[Data for review]

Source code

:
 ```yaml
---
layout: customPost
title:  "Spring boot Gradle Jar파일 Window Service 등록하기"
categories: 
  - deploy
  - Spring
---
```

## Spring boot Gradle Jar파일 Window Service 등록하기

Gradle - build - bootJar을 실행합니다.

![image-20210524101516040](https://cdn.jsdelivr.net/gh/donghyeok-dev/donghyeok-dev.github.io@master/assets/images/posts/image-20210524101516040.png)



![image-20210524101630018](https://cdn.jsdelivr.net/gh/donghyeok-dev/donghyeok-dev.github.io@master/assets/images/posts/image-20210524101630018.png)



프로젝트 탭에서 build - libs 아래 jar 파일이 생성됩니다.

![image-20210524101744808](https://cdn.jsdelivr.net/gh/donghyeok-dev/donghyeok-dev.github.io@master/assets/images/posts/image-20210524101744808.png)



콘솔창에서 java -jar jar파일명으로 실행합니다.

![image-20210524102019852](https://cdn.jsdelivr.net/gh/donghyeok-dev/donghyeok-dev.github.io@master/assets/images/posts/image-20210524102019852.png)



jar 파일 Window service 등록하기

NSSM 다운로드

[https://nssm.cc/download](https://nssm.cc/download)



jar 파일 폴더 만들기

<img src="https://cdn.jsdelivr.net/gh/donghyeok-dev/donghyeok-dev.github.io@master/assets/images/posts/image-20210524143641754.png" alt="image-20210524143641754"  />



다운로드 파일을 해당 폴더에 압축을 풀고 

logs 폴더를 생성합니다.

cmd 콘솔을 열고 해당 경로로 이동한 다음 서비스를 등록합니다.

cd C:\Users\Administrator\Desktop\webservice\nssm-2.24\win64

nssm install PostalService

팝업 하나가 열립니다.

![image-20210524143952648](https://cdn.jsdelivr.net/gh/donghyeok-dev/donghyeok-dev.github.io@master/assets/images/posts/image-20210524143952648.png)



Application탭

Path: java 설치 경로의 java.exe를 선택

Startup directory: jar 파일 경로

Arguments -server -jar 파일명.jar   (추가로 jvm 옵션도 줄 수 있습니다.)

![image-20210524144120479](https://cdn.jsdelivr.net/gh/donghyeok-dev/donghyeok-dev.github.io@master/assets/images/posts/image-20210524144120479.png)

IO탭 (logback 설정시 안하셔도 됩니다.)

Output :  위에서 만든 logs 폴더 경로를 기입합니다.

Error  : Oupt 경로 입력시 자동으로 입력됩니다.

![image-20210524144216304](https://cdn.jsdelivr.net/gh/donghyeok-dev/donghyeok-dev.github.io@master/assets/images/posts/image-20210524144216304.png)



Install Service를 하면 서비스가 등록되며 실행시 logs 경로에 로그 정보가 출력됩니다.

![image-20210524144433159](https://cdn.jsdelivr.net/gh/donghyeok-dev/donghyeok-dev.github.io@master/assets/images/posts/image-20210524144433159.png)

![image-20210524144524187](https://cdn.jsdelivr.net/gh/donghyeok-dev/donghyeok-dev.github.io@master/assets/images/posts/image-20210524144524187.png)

[/Data for review]

(About this task)
Among the lines above, repeat exactly those from the line with "## Spring boot" to the line with "jar 파일 폴더 만들기", counting both ends.

(Result)
## Spring boot Gradle Jar파일 Window Service 등록하기

Gradle - build - bootJar을 실행합니다.

![image-20210524101516040](https://cdn.jsdelivr.net/gh/donghyeok-dev/donghyeok-dev.github.io@master/assets/images/posts/image-20210524101516040.png)



![image-20210524101630018](https://cdn.jsdelivr.net/gh/donghyeok-dev/donghyeok-dev.github.io@master/assets/images/posts/image-20210524101630018.png)



프로젝트 탭에서 build - libs 아래 jar 파일이 생성됩니다.

![image-20210524101744808](https://cdn.jsdelivr.net/gh/donghyeok-dev/donghyeok-dev.github.io@master/assets/images/posts/image-20210524101744808.png)



콘솔창에서 java -jar jar파일명으로 실행합니다.

![image-20210524102019852](https://cdn.jsdelivr.net/gh/donghyeok-dev/donghyeok-dev.github.io@master/assets/images/posts/image-20210524102019852.png)



jar 파일 Window service 등록하기

NSSM 다운로드

[https://nssm.cc/download](https://nssm.cc/download)



jar 파일 폴더 만들기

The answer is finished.